I'm thinking the gesture the umpire makes is sort of like the other useless habit many people have--the disgusting habit of examining the itsy bitsy piece of foreign material they pick out of any one of various orifices like the corner of their eye, their ear, or worst of all, their nose. Funny creatures, humans.

Thursday 14 May 2009

Canada defends north with Cannon

A bruhaha has been brewing at the North Pole. Canada's sovereignty has been repeatedly tested by a number of nations intent on using her northern waterways and even on making land grabs. The far north is believed to contain oil and mineral deposits and Russia has been posturing by planting a flag at the North Pole seabed and conducting aerial exercises in the region.

In reaction, Canada has been bolstering her military and coast guard presence. Canadian Foreign Affairs Minister Lawrence Cannon said Thursday that the Conservative government will strive to "work peacefully" with other polar nations but "will not hesitate to defend Canadian Arctic sovereignty." In February, two Russian bombers made an Arctic test flight, which Canadian military aircraft scrambled to intercept.

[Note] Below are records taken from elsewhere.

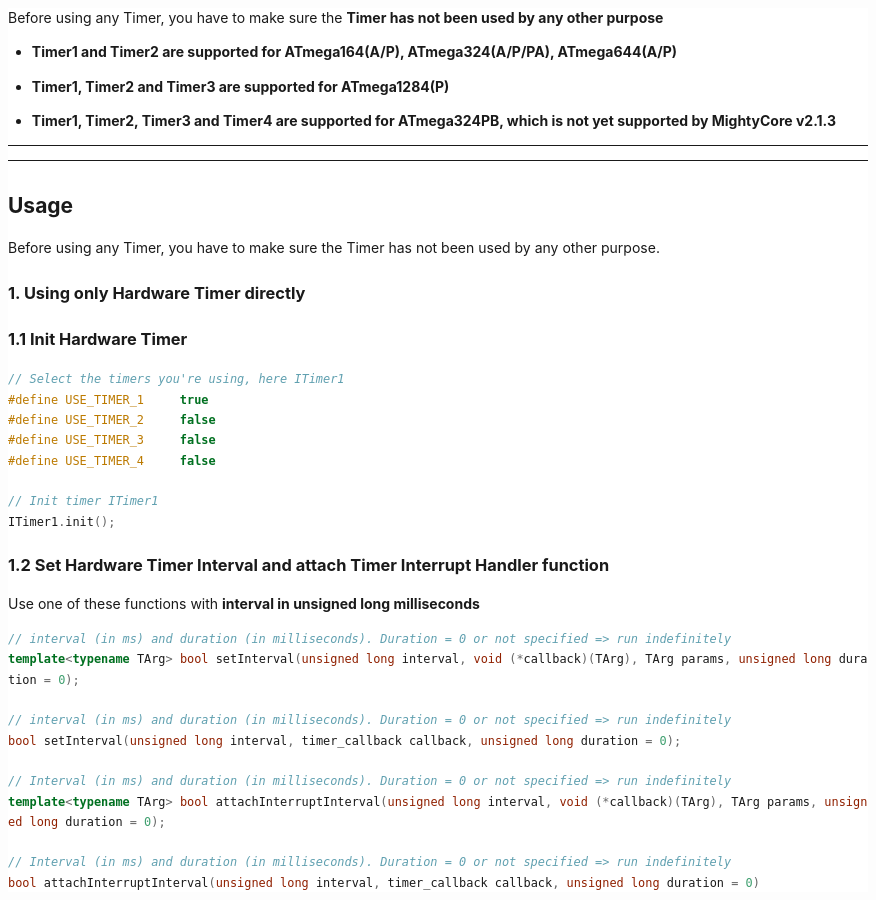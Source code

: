 Before using any Timer, you have to make sure the **Timer has not been used by any other purpose**

- **Timer1 and Timer2 are supported for ATmega164(A/P), ATmega324(A/P/PA), ATmega644(A/P)**

- **Timer1, Timer2 and Timer3 are supported for ATmega1284(P)**

- **Timer1, Timer2, Timer3 and Timer4 are supported for ATmega324PB, which is not yet supported by MightyCore v2.1.3**


---
---

## Usage

Before using any Timer, you have to make sure the Timer has not been used by any other purpose.

### 1. Using only Hardware Timer directly

### 1.1 Init Hardware Timer

```cpp
// Select the timers you're using, here ITimer1
#define USE_TIMER_1     true
#define USE_TIMER_2     false
#define USE_TIMER_3     false
#define USE_TIMER_4     false

// Init timer ITimer1
ITimer1.init();
```

### 1.2 Set Hardware Timer Interval and attach Timer Interrupt Handler function

Use one of these functions with **interval in unsigned long milliseconds**

```cpp
// interval (in ms) and duration (in milliseconds). Duration = 0 or not specified => run indefinitely
template<typename TArg> bool setInterval(unsigned long interval, void (*callback)(TArg), TArg params, unsigned long duration = 0);

// interval (in ms) and duration (in milliseconds). Duration = 0 or not specified => run indefinitely
bool setInterval(unsigned long interval, timer_callback callback, unsigned long duration = 0);

// Interval (in ms) and duration (in milliseconds). Duration = 0 or not specified => run indefinitely
template<typename TArg> bool attachInterruptInterval(unsigned long interval, void (*callback)(TArg), TArg params, unsigned long duration = 0);

// Interval (in ms) and duration (in milliseconds). Duration = 0 or not specified => run indefinitely
bool attachInterruptInterval(unsigned long interval, timer_callback callback, unsigned long duration = 0)
```
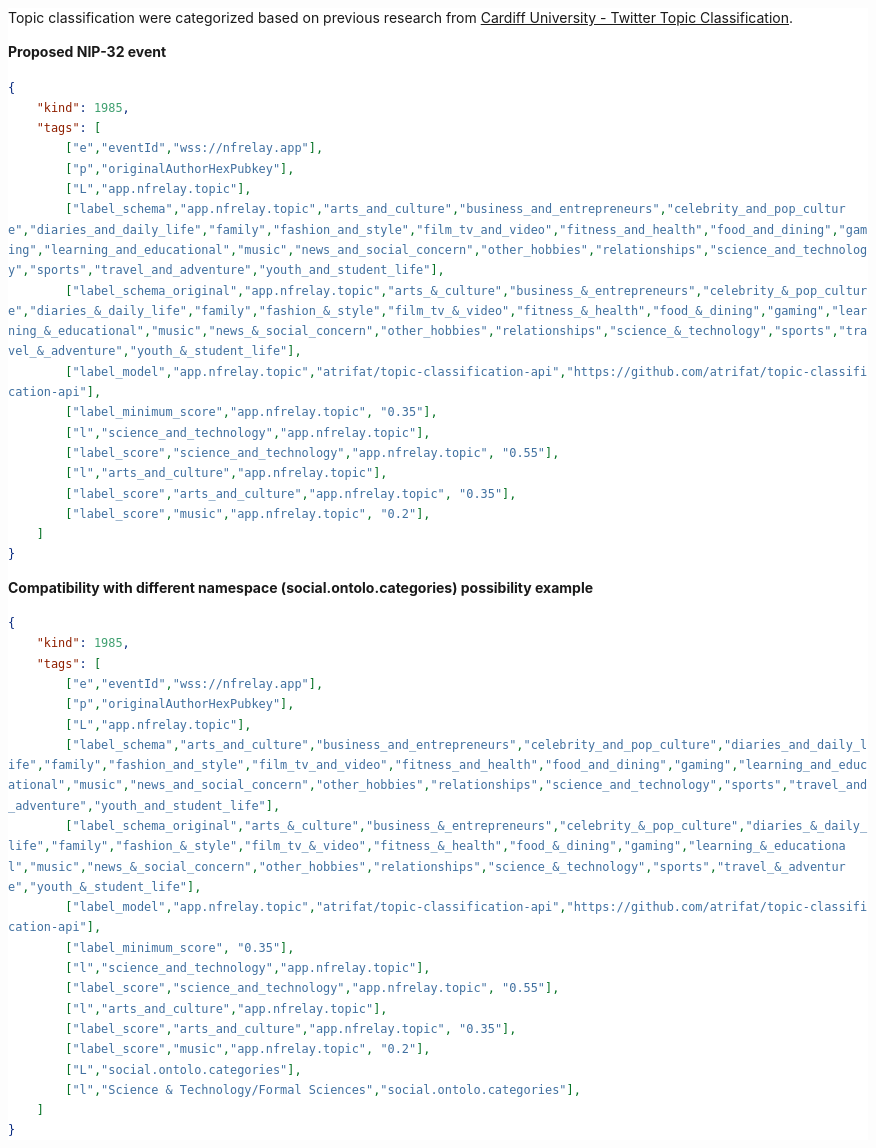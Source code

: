 Topic classification were categorized based on previous research from [Cardiff University - Twitter Topic Classification](https://huggingface.co/cardiffnlp/twitter-roberta-base-dec2021-tweet-topic-multi-all).

**Proposed NIP-32 event**

```json
{
    "kind": 1985,
    "tags": [
        ["e","eventId","wss://nfrelay.app"],
        ["p","originalAuthorHexPubkey"],
        ["L","app.nfrelay.topic"],
        ["label_schema","app.nfrelay.topic","arts_and_culture","business_and_entrepreneurs","celebrity_and_pop_culture","diaries_and_daily_life","family","fashion_and_style","film_tv_and_video","fitness_and_health","food_and_dining","gaming","learning_and_educational","music","news_and_social_concern","other_hobbies","relationships","science_and_technology","sports","travel_and_adventure","youth_and_student_life"],
        ["label_schema_original","app.nfrelay.topic","arts_&_culture","business_&_entrepreneurs","celebrity_&_pop_culture","diaries_&_daily_life","family","fashion_&_style","film_tv_&_video","fitness_&_health","food_&_dining","gaming","learning_&_educational","music","news_&_social_concern","other_hobbies","relationships","science_&_technology","sports","travel_&_adventure","youth_&_student_life"],
        ["label_model","app.nfrelay.topic","atrifat/topic-classification-api","https://github.com/atrifat/topic-classification-api"],
        ["label_minimum_score","app.nfrelay.topic", "0.35"],
        ["l","science_and_technology","app.nfrelay.topic"],
        ["label_score","science_and_technology","app.nfrelay.topic", "0.55"],
        ["l","arts_and_culture","app.nfrelay.topic"],
        ["label_score","arts_and_culture","app.nfrelay.topic", "0.35"],
        ["label_score","music","app.nfrelay.topic", "0.2"],
    ]
}
```

**Compatibility with different namespace (social.ontolo.categories) possibility example**

```json
{
    "kind": 1985,
    "tags": [
        ["e","eventId","wss://nfrelay.app"],
        ["p","originalAuthorHexPubkey"],
        ["L","app.nfrelay.topic"],
        ["label_schema","arts_and_culture","business_and_entrepreneurs","celebrity_and_pop_culture","diaries_and_daily_life","family","fashion_and_style","film_tv_and_video","fitness_and_health","food_and_dining","gaming","learning_and_educational","music","news_and_social_concern","other_hobbies","relationships","science_and_technology","sports","travel_and_adventure","youth_and_student_life"],
        ["label_schema_original","arts_&_culture","business_&_entrepreneurs","celebrity_&_pop_culture","diaries_&_daily_life","family","fashion_&_style","film_tv_&_video","fitness_&_health","food_&_dining","gaming","learning_&_educational","music","news_&_social_concern","other_hobbies","relationships","science_&_technology","sports","travel_&_adventure","youth_&_student_life"],
        ["label_model","app.nfrelay.topic","atrifat/topic-classification-api","https://github.com/atrifat/topic-classification-api"],
        ["label_minimum_score", "0.35"],
        ["l","science_and_technology","app.nfrelay.topic"],
        ["label_score","science_and_technology","app.nfrelay.topic", "0.55"],
        ["l","arts_and_culture","app.nfrelay.topic"],
        ["label_score","arts_and_culture","app.nfrelay.topic", "0.35"],
        ["label_score","music","app.nfrelay.topic", "0.2"],
        ["L","social.ontolo.categories"],
        ["l","Science & Technology/Formal Sciences","social.ontolo.categories"],
    ]
}
```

Stay tuned, kiddies. This cat and mouse game is not over. There is a lot at stake and it's anybody's guess where this goes.

Tuesday 12 May 2009

Lois gets the better of Superman

Toronto-born original Superman artist, Joe Shuster, was supposedly meek and mild mannered like Clark Kent. But he, too, it seems, had a secret identity. Some accounts say that Joe and his co-creator, Jerry Siegel, sold the rights to their ultimate super hero to DC Comics for a mere $130.

To make ends meet, Joe Shuster took to drawing scenes of S&M porn in the same style as characters Clark Kent, Lois Lane, etc. The 16-volume series was titled "Nights of Horror. Now, author Craig Yoe has published an illustrated hardcover covering the story, called Secret Identity: The Fetish Art of Superman's Co-creator Joe Shuster (Manda, $27.50). The story surrounding the artist's descent into sadomasochistic pornography is bizarre even as a comic-book tale.

Here's a sample of Joe Shuster's dalliance. Maybe this is the kind of scene Joe had always envisioned Superman and Lois Lane in.

Monday 11 May 2009

Beach wedding in Jamaica (not mine) need help with a dress. 36DDD, 5'7, 140, and no where or time to shop in my area so need to find something online. If you can point me to something, please send links.

Would YOU like to get married in Jamaica? ;)

Editor's note: a few minutes later, this was posted...

I see from your profile that you're currently married.

Editor's note: a few minutes later, this was posted...

Would divorce be totally out of the question?